What to do
Whenever a line in the data holds the string "equilibrium", pull that line out.

Task material
::::::::::

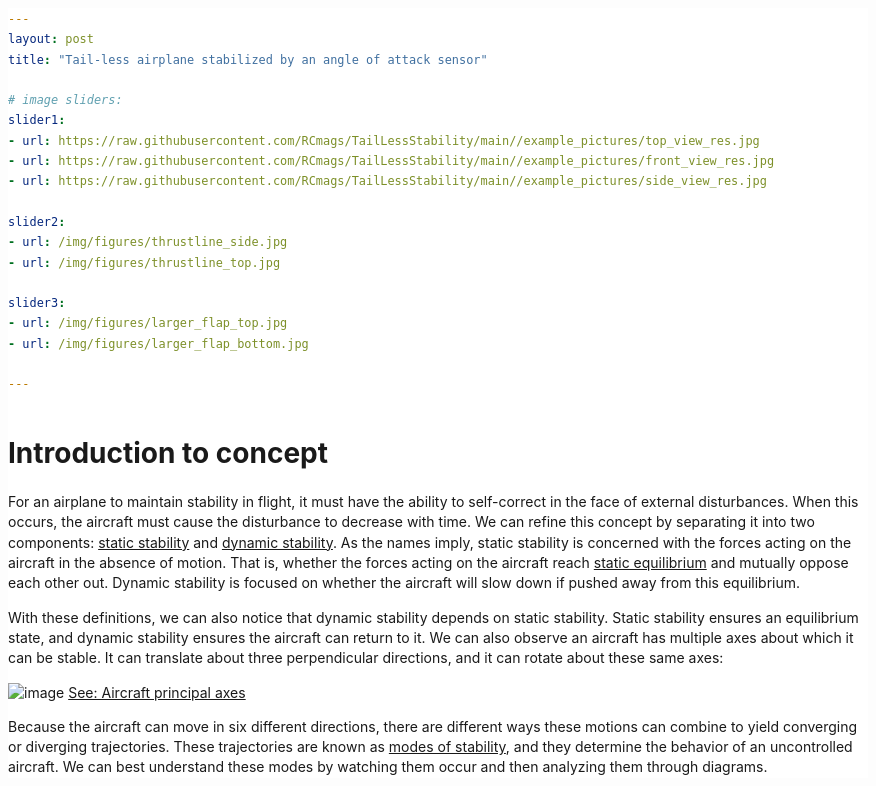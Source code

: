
 ```yaml
---
layout: post
title: "Tail-less airplane stabilized by an angle of attack sensor"

# image sliders:
slider1:
- url: https://raw.githubusercontent.com/RCmags/TailLessStability/main//example_pictures/top_view_res.jpg
- url: https://raw.githubusercontent.com/RCmags/TailLessStability/main//example_pictures/front_view_res.jpg
- url: https://raw.githubusercontent.com/RCmags/TailLessStability/main//example_pictures/side_view_res.jpg

slider2:
- url: /img/figures/thrustline_side.jpg
- url: /img/figures/thrustline_top.jpg

slider3:
- url: /img/figures/larger_flap_top.jpg
- url: /img/figures/larger_flap_bottom.jpg

---
```


# Introduction to concept

For an airplane to maintain stability in flight, it must have the ability to self-correct in the face of external disturbances. When this occurs, the aircraft must cause the disturbance to decrease with time. We can refine this concept by separating it into two components: [static stability](https://ocw.tudelft.nl/wp-content/uploads/Hand-out-Stability_01.pdf) and [dynamic stability](https://www.aircraftflightmechanics.com/Dynamics/ModesofMotion.html). As the names imply, static stability is concerned with the forces acting on the aircraft in the absence of motion. That is, whether the forces acting on the aircraft reach [static equilibrium](https://physicscourses.colorado.edu/phys1110/phys1110_fa12/LectureNotes/StaticEquilibrium.pdf) and mutually oppose each other out. Dynamic stability is focused on whether the aircraft will slow down if pushed away from this equilibrium.  


With these definitions, we can also notice that dynamic stability depends on static stability. Static stability ensures an equilibrium state, and dynamic stability ensures the aircraft can return to it. We can also observe an aircraft has multiple axes about which it can be stable. It can translate about three perpendicular directions, and it can rotate about these same axes:

![image](https://www.researchgate.net/profile/Kayhan-Kurul/publication/342106041/figure/fig1/AS:901245149650948@1591884996881/Aircraft-Principal-Axes.ppm)
[See: Aircraft principal axes](https://en.wikipedia.org/wiki/Aircraft_principal_axes)

Because the aircraft can move in six different directions, there are different ways these motions can combine to yield converging or diverging trajectories. These trajectories are known as [modes of stability](https://courses.cit.cornell.edu/mae5070/DynamicStability.pdf), and they determine the behavior of an uncontrolled aircraft. We can best understand these modes by watching them occur and then analyzing them through diagrams.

::::::::::

Result below
For an airplane to maintain stability in flight, it must have the ability to self-correct in the face of external disturbances. When this occurs, the aircraft must cause the disturbance to decrease with time. We can refine this concept by separating it into two components: [static stability](https://ocw.tudelft.nl/wp-content/uploads/Hand-out-Stability_01.pdf) and [dynamic stability](https://www.aircraftflightmechanics.com/Dynamics/ModesofMotion.html). As the names imply, static stability is concerned with the forces acting on the aircraft in the absence of motion. That is, whether the forces acting on the aircraft reach [static equilibrium](https://physicscourses.colorado.edu/phys1110/phys1110_fa12/LectureNotes/StaticEquilibrium.pdf) and mutually oppose each other out. Dynamic stability is focused on whether the aircraft will slow down if pushed away from this equilibrium.  
With these definitions, we can also notice that dynamic stability depends on static stability. Static stability ensures an equilibrium state, and dynamic stability ensures the aircraft can return to it. We can also observe an aircraft has multiple axes about which it can be stable. It can translate about three perpendicular directions, and it can rotate about these same axes:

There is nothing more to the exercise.